The lines to reproduce run from the one containing "favorite configuration manager" to the end of the listing. Reproduce them exactly, both ends included, and nothing else.
-- Opening Marker --
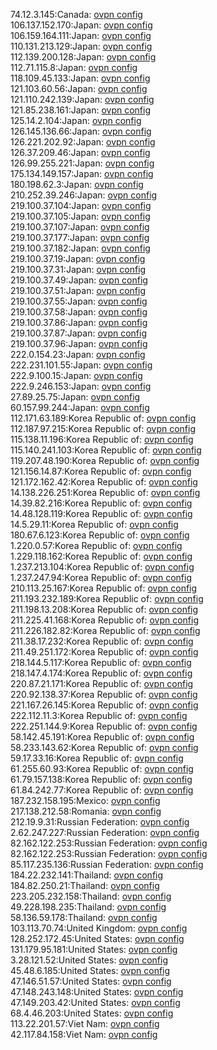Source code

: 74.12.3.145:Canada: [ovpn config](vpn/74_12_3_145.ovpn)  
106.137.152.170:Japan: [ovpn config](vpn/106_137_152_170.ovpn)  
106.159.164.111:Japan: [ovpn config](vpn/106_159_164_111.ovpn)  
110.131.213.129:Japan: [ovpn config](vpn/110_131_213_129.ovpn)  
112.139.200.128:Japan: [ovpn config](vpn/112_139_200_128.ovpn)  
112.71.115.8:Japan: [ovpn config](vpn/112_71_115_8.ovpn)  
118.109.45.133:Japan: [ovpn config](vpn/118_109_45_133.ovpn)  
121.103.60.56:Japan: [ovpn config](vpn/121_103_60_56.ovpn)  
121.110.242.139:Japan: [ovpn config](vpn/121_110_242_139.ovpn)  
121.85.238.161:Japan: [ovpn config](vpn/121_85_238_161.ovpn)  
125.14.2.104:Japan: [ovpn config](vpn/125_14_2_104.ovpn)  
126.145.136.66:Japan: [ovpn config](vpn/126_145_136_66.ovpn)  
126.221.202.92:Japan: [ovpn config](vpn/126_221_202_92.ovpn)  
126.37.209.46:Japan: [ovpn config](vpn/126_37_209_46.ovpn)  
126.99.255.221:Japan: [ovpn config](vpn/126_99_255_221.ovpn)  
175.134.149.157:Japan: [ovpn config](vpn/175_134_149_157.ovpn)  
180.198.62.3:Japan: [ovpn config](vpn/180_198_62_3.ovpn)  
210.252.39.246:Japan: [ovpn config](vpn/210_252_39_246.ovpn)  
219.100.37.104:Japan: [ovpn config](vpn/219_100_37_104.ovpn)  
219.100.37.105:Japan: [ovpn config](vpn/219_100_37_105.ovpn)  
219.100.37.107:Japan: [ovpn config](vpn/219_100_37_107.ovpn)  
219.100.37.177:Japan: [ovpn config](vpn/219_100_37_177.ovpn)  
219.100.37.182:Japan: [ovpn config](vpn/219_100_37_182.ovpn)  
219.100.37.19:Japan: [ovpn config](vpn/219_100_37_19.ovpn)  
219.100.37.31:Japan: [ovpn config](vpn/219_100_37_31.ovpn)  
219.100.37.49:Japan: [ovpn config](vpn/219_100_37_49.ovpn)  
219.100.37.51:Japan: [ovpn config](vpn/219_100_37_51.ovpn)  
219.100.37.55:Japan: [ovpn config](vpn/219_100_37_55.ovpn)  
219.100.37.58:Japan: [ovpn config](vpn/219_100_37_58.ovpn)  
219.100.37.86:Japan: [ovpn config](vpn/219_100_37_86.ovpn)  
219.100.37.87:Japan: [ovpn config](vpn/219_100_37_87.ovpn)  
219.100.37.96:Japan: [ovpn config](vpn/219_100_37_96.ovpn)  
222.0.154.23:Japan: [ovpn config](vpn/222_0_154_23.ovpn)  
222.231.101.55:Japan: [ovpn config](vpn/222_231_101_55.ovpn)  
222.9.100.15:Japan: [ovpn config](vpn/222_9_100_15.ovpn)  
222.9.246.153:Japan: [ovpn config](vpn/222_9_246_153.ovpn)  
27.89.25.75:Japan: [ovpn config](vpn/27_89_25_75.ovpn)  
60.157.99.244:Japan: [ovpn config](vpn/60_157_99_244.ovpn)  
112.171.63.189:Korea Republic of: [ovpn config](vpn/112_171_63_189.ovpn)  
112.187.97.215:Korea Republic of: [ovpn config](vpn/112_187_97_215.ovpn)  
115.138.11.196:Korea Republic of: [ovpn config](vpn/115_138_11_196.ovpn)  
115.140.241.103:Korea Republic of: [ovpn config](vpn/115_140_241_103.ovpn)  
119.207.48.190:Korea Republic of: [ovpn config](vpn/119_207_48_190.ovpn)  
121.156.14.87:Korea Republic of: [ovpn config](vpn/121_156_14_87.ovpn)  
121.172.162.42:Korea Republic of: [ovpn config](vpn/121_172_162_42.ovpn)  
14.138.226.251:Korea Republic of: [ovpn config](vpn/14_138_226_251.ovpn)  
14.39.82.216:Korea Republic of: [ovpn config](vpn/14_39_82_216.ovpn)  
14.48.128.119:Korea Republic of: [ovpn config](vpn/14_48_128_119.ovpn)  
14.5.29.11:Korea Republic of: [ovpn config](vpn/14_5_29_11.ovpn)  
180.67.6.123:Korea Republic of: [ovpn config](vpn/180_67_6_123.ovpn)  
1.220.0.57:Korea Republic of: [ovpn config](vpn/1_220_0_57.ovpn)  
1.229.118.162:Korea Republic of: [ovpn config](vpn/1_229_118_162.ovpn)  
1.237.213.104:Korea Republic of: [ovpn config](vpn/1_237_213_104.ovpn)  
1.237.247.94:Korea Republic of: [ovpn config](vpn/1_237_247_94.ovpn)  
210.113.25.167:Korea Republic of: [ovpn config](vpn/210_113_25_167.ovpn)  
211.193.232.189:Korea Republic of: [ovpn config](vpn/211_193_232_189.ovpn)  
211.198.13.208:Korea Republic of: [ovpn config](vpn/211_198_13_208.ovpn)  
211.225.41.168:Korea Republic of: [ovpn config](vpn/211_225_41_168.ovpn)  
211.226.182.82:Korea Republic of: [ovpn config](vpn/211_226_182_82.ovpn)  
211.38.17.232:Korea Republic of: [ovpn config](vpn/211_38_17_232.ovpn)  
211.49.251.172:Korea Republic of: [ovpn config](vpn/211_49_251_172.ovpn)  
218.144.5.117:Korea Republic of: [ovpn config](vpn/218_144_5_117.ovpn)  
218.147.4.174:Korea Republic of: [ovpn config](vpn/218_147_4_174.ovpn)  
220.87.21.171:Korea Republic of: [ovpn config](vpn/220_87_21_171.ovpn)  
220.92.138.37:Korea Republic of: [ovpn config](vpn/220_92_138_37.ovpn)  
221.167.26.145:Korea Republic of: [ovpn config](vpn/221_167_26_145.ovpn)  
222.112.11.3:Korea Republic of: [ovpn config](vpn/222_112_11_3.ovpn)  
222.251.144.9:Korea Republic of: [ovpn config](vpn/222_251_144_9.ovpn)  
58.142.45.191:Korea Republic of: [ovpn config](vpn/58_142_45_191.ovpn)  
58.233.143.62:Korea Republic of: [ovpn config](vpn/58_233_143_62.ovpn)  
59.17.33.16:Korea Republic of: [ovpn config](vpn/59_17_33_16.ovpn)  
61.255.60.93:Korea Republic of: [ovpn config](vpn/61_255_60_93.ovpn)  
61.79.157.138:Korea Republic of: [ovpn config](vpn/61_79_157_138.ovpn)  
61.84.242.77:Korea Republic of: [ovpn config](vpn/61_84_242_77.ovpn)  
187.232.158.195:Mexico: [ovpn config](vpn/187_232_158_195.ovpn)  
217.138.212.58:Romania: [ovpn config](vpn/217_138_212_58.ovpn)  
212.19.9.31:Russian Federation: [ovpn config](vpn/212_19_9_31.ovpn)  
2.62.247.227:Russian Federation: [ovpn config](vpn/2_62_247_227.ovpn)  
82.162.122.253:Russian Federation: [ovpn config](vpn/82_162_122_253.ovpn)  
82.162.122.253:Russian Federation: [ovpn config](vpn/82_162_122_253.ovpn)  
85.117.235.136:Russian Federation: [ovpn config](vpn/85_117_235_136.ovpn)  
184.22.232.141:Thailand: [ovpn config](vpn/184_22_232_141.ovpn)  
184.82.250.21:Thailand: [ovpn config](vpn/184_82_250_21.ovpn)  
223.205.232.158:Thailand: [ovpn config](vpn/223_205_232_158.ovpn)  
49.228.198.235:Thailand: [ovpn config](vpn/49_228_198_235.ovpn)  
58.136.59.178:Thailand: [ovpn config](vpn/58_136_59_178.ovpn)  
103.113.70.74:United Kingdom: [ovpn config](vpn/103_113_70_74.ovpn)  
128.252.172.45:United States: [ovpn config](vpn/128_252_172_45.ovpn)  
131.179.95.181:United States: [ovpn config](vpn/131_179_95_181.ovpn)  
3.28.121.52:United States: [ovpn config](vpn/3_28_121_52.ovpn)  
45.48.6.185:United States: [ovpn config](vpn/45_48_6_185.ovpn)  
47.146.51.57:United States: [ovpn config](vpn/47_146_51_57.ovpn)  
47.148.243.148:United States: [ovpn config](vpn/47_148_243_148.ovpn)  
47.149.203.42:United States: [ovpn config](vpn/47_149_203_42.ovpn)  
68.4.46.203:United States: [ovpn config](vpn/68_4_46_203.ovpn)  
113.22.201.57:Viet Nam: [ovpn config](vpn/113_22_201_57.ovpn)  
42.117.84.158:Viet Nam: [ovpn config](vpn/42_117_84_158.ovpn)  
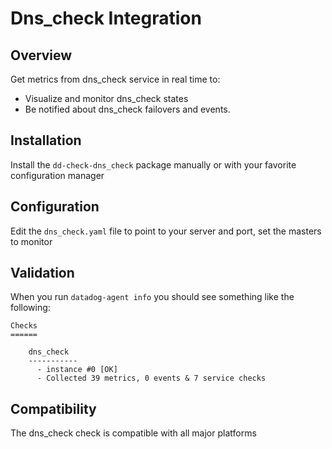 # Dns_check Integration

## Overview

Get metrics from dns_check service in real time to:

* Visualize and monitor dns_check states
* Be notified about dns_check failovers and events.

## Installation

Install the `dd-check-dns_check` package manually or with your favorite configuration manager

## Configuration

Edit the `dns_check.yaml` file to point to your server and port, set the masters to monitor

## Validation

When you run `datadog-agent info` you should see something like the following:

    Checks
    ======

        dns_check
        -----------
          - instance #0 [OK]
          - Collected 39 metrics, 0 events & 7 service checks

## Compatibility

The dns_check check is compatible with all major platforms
-- Closing Marker --
# Solved exercise
Install the `dd-check-dns_check` package manually or with your favorite configuration manager

## Configuration

Edit the `dns_check.yaml` file to point to your server and port, set the masters to monitor

## Validation

When you run `datadog-agent info` you should see something like the following:

    Checks
    ======

        dns_check
        -----------
          - instance #0 [OK]
          - Collected 39 metrics, 0 events & 7 service checks

## Compatibility

The dns_check check is compatible with all major platforms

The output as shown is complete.